Task details: From the material beneath, pull every line with the word "results".
Segment Start: Records provided
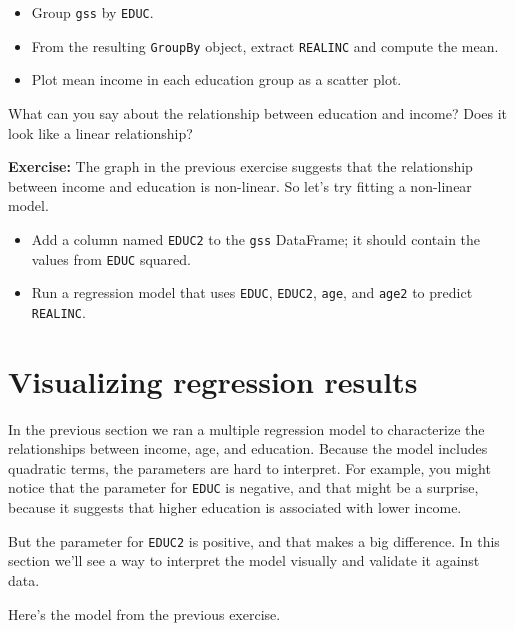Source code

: \begin{itemize}
\item
  Group \passthrough{\lstinline!gss!} by \passthrough{\lstinline!EDUC!}.
\item
  From the resulting \passthrough{\lstinline!GroupBy!} object, extract
  \passthrough{\lstinline!REALINC!} and compute the mean.
\item
  Plot mean income in each education group as a scatter plot.
\end{itemize}

What can you say about the relationship between education and income?
Does it look like a linear relationship?

\textbf{Exercise:} The graph in the previous exercise suggests that the
relationship between income and education is non-linear. So let's try
fitting a non-linear model.

\begin{itemize}
\item
  Add a column named \passthrough{\lstinline!EDUC2!} to the
  \passthrough{\lstinline!gss!} DataFrame; it should contain the values
  from \passthrough{\lstinline!EDUC!} squared.
\item
  Run a regression model that uses \passthrough{\lstinline!EDUC!},
  \passthrough{\lstinline!EDUC2!}, \passthrough{\lstinline!age!}, and
  \passthrough{\lstinline!age2!} to predict
  \passthrough{\lstinline!REALINC!}.
\end{itemize}

\hypertarget{visualizing-regression-results}{%
\section{Visualizing regression
results}\label{visualizing-regression-results}}

In the previous section we ran a multiple regression model to
characterize the relationships between income, age, and education.
Because the model includes quadratic terms, the parameters are hard to
interpret. For example, you might notice that the parameter for
\passthrough{\lstinline!EDUC!} is negative, and that might be a
surprise, because it suggests that higher education is associated with
lower income.

But the parameter for \passthrough{\lstinline!EDUC2!} is positive, and
that makes a big difference. In this section we'll see a way to
interpret the model visually and validate it against data.

Here's the model from the previous exercise.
Segment End: Records provided
Answer to this exercise:
\hypertarget{visualizing-regression-results}{%
results}\label{visualizing-regression-results}}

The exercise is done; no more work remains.